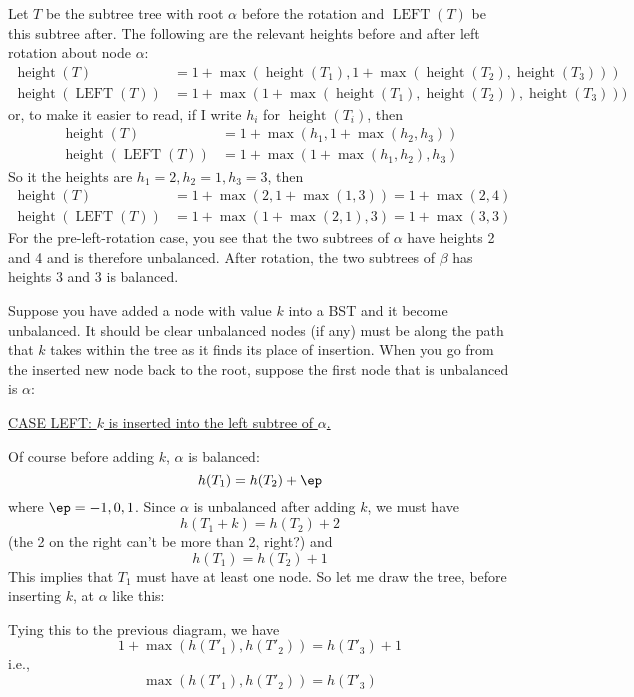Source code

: Let $T$ be the subtree tree with root $\alpha$
before the rotation and $\operatorname{LEFT}(T)$
be this subtree after.
The following are the relevant heights before and after
left rotation about node $\alpha$:
\begin{align*}
  \operatorname{height}(T) &=
  1 +
  \max(\operatorname{height}(T_1),
  1 + \max(\operatorname{height}(T_2), \operatorname{height}(T_3)))
  \\
  \operatorname{height}(\operatorname{LEFT}(T)) &=
  1 + \max(1+\max(\operatorname{height}(T_1),\operatorname{height}(T_2)),
  \operatorname{height}(T_3)))
\end{align*}
or, to make it easier to read, if I write $h_i$ for
$\operatorname{height}(T_i)$, then
\begin{align*}
  \operatorname{height}(T) &=
  1 +
  \max(h_1,
  1 + \max(h_2, h_3))
  \\
  \operatorname{height}(\operatorname{LEFT}(T)) &=
  1 + \max(1+\max(h_1,h_2),h_3)
\end{align*}
So it the heights are $h_1=2, h_2=1, h_3=3$, then
\begin{align*}
  \operatorname{height}(T) &=
  1 +
  \max(2,
  1 + \max(1, 3)) = 1 + \max(2, 4)
  \\
  \operatorname{height}(\operatorname{LEFT}(T)) &=
  1 + \max(1+\max(2,1),3)
  = 1 + \max(3, 3)
\end{align*}
For the pre-left-rotation case, you see that the two subtrees of $\alpha$
have
heights 2 and 4 and is therefore unbalanced.
After rotation, the two subtrees of $\beta$ has heights $3$ and $3$ is
balanced.


Suppose you have added a node with value $k$ into a BST
and it become unbalanced.
It should be clear unbalanced nodes (if any)
must be along the path that $k$ takes within the tree
as it finds its place of insertion.
When you go from the inserted new node back to the root,
suppose the first node that is unbalanced is $\alpha$:


\underline{CASE LEFT: 
$k$ is inserted into the left subtree of $\alpha$.}

Of course before adding $k$, $\alpha$ is balanced:
\[
h(T_1) = h(T_2) + \ep
\]
where $\ep = -1, 0, 1$.
Since $\alpha$ is unbalanced  after adding $k$, we must have
\[
h(T_1 + k) = h(T_2) + 2
\]
(the 2 on the right can't be more than 2, right?)
and 
\[
h(T_1) = h(T_2) + 1
\]
This implies that $T_1$ must have at least one node.
So let me draw the tree, before inserting $k$, at $\alpha$ like this:

Tying this to the previous diagram, 
we have
\[
1 + \max(h(T'_1), h(T'_2)) = h(T'_3) + 1
\]
i.e., 
\[
\max(h(T'_1), h(T'_2)) = h(T'_3)
\]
--
→ ACTION ITEM: Scan the data above for the string "root" and copy each line where it appears.

→ ANSWER TO THIS PROBLEM:
: Let $T$ be the subtree tree with root $\alpha$
When you go from the inserted new node back to the root,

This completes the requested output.